We were a graduate student in English then, and we must say right here and now – because come to think of it, we’ve never said this before – those plays were part of our education, sentimental or otherwise.
Was it in the summer of 1967 or in June and July as classes began? We’re reminiscing the time we first saw a play that Amiel produced and directed, Rashomon. Later we would realize that we’d seen Rashomon before – as a movie in its English, and Hollywood, adaptation. The movie had two of our favorite male film stars in it, Paul Newman and Laurence Harvey; Newman playing the Mexican bandit, and Harvey the American army officer whose wife the bandit rapes before the eyes of the husband who is tied to a tree.
Many years later, we saw the original Japanese version as directed by the great Akira Kurosawa with the bandit played by Japanese film icon Toshiro Mifune. No doubt the original film was superior, though your eyes kept being stolen by the English subtitles.
But the theater Rashomon was something else. And we were seeing a production that had an absolute amateur actress playing a lead role (the young, 16-year-old Rowena Tiempo – albeit no ordinary 16-year-old, to be sure).
Two exceptionally good actors though, Arturo Dionson and the late Lupre Autajay, were in the cast playing major roles and, boy, if what they say of movies is true – that movies are the art form of our time – we’d say, yes, but theater is the art form of all time.
That first semester (schoolyear 1967-1968) saw Amiel’s next production which happened to be Samuel Beckett’s Waiting for Godot (where he played a principal role as a last minute replacement – about a week to go before performance when he fired the actor), one of the landmark plays in what’s known to students of drama as the ‘theater of the absurd’.
We were a semester or two late in coming to Silliman. The previous year, Amiel had done another theater of the absurd, Six Characters in Search of an Author by Luigi Pirandello. And if these weren’t enough, Eugene Ionesco’s The Chairs, though that came years later in the 70s, and we are unsure if it was Amiel still who directed it.
Those were world plays! For good measure, he did The Trojan Women by Euripides of Classical Greece, and Romeo and Juliet by Shakespeare of Elizabethan England.
Blitz forward to 20th-century stellar plays like Arthur Miller’s All My Sons, and Edward Albee’s Zoo Story.
The marvel of it is that these plays, with those swordfight scenes in two of them, were performed at the Woodward Little Theater, and jeez was the word ‘little’ ironic.
We can remember only one light, little, thing he did: Arsenic and Old Lace. We were in it!
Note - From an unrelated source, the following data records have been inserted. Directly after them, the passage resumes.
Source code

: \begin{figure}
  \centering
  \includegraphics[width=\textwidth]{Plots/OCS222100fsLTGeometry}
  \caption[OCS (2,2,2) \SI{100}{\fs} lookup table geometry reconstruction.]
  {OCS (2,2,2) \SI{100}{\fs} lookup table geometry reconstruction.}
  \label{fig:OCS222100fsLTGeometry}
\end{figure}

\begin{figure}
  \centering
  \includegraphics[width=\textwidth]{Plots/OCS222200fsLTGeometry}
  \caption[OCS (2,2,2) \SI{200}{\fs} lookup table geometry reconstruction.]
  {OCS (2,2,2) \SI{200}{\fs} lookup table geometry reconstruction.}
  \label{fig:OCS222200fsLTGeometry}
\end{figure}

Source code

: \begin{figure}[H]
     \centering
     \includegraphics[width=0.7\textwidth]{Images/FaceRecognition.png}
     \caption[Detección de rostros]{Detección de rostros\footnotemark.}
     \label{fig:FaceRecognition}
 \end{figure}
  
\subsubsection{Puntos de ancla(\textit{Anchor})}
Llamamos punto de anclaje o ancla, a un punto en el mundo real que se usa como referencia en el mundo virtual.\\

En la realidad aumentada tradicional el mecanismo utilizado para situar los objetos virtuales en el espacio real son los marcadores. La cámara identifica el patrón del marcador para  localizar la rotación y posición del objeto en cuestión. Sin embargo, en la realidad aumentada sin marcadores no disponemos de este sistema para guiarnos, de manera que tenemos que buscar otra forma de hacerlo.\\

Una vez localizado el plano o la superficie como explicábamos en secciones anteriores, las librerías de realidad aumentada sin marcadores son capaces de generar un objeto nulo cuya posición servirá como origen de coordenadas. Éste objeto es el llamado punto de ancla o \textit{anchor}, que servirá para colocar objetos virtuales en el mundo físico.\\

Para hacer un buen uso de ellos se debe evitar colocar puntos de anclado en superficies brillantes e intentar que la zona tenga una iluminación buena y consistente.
Why were we in it? It was only our second time to act on stage, and we guess, the answer to our question is that Amiel and us were great fans of the legendary American actor James Dean. Go figure.
Silliman, Dumaguete lost Amiel to UP Diliman right after Martial Law in 1972. To quote from one of the tramps in Waiting for Godot: “Such is life!”
But since we also wandered in the big city in the second half of the Seventies, we very occasionally saw him at the UP campus. For a long, long while, we were rather sad that the theater people in whose circle he moved were apparently unaware of him as director and actor. He seemed to us a kind of exile, yet, content to remain classroom professor and set designer for years. And it didn’t look like that subdued status would change.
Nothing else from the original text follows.